指差呼称」とは、確認すべき対象を指で差し、さらに同時に声にも出して確認していくやり方です。

身近な例でいうと、駅員さんが実践されています。指差呼称を知らなくても、駅員さんが指差す姿は誰でも見かけたことがあると思います。

この「指差呼称」の原理を校正にも応用します。校正する時に、一つ一つの文字を指差し確認はできませんので、指の代わりにペンを利用します。これは、既に無意識にやられている方も多いです。

ペン先で、文字を追っていくというやり方です。理想は、一つ一つの文字を追うことですが、ペン先で文字をなぞる感じで大丈夫です。これには「緊張感や集中力を高める効果」があります。

また、同時に音読もしていきます。自分の声を耳で聞くことにより、注意力も増してきます。ブツブツ唱える感じではなく、自分の耳に聞こえる音量です。『私は・今・校正を・しています』というように、適度な文で区切るように読んでいきます。読むスピードはやや遅めにします。

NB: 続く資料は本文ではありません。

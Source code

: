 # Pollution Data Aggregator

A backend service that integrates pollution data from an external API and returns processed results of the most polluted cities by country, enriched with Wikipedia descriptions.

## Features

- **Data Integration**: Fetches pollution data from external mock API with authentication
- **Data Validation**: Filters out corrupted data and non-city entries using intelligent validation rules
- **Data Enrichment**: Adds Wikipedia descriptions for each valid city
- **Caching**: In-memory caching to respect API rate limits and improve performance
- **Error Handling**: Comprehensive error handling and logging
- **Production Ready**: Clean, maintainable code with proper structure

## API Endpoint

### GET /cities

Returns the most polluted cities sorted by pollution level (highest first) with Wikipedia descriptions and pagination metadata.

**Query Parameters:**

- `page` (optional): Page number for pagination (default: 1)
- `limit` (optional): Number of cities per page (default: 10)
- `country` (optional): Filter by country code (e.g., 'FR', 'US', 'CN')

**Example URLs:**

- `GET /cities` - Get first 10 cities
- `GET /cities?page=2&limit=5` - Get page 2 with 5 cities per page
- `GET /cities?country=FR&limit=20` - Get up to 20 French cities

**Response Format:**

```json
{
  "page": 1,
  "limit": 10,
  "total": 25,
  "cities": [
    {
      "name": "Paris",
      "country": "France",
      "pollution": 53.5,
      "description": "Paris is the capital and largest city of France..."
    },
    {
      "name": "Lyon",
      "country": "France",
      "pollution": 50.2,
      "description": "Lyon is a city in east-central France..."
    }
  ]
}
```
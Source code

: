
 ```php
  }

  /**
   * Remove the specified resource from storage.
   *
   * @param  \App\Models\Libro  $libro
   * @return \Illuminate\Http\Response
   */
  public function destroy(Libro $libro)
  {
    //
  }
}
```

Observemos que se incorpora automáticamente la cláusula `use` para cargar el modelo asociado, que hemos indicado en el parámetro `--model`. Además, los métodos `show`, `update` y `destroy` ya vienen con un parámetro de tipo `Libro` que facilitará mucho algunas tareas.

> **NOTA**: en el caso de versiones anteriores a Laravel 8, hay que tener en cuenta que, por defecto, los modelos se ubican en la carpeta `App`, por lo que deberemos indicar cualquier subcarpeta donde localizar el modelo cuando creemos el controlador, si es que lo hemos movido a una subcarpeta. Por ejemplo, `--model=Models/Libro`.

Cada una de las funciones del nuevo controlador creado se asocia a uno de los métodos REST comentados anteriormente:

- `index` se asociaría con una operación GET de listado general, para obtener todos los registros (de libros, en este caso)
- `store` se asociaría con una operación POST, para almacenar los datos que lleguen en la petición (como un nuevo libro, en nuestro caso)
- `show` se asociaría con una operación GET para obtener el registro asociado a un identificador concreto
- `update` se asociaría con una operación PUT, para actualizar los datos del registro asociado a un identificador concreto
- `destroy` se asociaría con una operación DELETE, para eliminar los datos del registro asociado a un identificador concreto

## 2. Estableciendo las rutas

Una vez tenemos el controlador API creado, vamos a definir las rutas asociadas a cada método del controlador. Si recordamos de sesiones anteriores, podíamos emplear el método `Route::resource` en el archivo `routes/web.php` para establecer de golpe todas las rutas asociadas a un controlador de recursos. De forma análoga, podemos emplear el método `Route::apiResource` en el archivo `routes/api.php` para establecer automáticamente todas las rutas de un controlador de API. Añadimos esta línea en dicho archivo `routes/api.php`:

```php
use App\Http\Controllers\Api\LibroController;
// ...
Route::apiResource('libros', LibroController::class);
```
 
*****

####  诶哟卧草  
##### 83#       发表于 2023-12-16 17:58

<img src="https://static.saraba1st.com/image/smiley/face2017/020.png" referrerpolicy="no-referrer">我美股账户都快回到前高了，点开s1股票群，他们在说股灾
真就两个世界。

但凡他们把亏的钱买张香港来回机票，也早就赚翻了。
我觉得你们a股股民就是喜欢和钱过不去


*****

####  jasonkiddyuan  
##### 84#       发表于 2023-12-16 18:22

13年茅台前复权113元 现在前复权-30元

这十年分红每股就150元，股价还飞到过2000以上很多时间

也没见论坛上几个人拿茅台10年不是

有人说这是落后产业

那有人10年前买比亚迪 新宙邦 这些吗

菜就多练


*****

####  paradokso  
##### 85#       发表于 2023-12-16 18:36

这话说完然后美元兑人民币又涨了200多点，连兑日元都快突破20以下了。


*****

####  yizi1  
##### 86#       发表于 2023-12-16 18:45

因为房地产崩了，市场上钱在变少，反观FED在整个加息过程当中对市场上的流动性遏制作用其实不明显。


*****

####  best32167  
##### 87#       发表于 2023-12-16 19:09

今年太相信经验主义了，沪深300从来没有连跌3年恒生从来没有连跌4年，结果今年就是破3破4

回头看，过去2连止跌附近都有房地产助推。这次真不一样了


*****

これだけで、誤字脱字はかなり減らすことができます。この「指差呼称」の効果実験では、間違いの発生率を約6分の1にしたという結果が残されています。

指差呼称だけでヒューマンエラーの根絶を実現することはできませんが、上記の実験、研究から、指差呼称は、「意識レベルを上げ、確認の精度を向上させる有効な手段」であるといえます。

【参照元】 厚生労働省:安全衛生キーワード

2:漢字の場合

漢字を読む場合、特に熟語などは、その意味も声に出して読めば間違いに気づきやすくなります。

具体例

・「追求」と「追究」
仮に『利益追究』と文章中に出てきた場合。
「りえきを、おって、きわめる」とその熟語を意味にして読んでいきます。

「ん? りえきをきわめる?」
「りえきをもとめる、じゃないの?」
などのように、間違いに気づくケースがあります。


その他の例

・「無給」と「無休」
読み方の例 → 給料が無い、休みが無い

・「前文」と「全文」
読み方の例 → 前の文、全体の文


同音異義語は使い分けが難しいものも多いです。経験が必要となるため、必ずしも見つけられるとは限りませんが、一つでもミスを少なくするためには効果的です。 

3:数字の場合

数字は、一字ずつ区切って読んで確認するのが有効です。これは、読み合わせ校正でも実践されています。

1,000円なら「せんえん」とまず読み、さらにそれを分解して読みます。
「いち、かんま、ぜろ、ぜろ、ぜろ」というように音読します。
もしくは、「いち、かんま、ぜろが3つ」でも大丈夫です。
※読むのと同時に、ペン先で数字を追うのも忘れないようにしましょう。

位取りカンマの位置が違っていたり、抜けていたりする場合に、数字を一つの単語でとらえていると見落としやすくなります。

また、000」のように同じ数字が連続する場合や、似た数字(1と7、3と8など)も、スルーしてしまう可能性が大きいです。そのため、一つ一つの数字を目で追って読むようにします。

4:英単語の場合

テキストデータがあるなら、英単語の間違いを確認する手っ取り早い方法が2つあります。

(1)スマート検索(Wordの場合)

1-1.「調べたい英単語(atmosphere)を選択」 → 「右クリック」 → 「スマート検索」。これだけで一瞬で調べることができます。

校正のミス対策


1-2.スマート検索の結果が右画面に表示されます。

 校正のミス対策  
スマート検索は、辞書を引くよりも圧倒的に早く、意味を調べるのにも有効です。
日本語でも、漢字などを調べる際にはスマート検索を使えば便利です。


(2)スペルチェックと文章校正

これはWordの標準機能です。
「校閲タブ」→「スペルチェックと文章校正」で、画面右に結果が表示されます。

ここでは「atmosphere 」を「atomosphere」と、スペルミスして試した結果です。
右画面に、辞書にない単語として「atomosphere」が表示されます。

※この機能は、英語に対しては高い確率でスペルミスを発見してくれます。ですが、日本語に対しては、文章の構造に依存するので精度にはバラツキがあります。

校正のミス対策


【補足】
テキストデータがない場合
・英単語が多い  ⇒ 一旦、PDFにして文字情報を抜き出してWordで検索
・英単語が少ない ⇒ 辞書で調べる方が早いかもしれません

その他の改善方法

その他の効果的な改善方法としては、
・時間を置いてから、再度目を通す
・適度な休憩
・ストレッチなどの軽い運動
 などがあります。

ごくありきたりですが、これらは非常に効果的な方法です。
簡単なことほど、おろそかにされがちですが、簡単ゆえに効果は抜群です。

ミスは誰でも起こすものですが、少なくする方法はあります。また、その努力も必要です。
ミスが多い人は、自分の能力というよりも置かれている環境がミスを誘発しているということも考えられます。

そのため、ミスを起こしても自分だけに非があるとネガティブにならず、次の対策を打つことが大切です。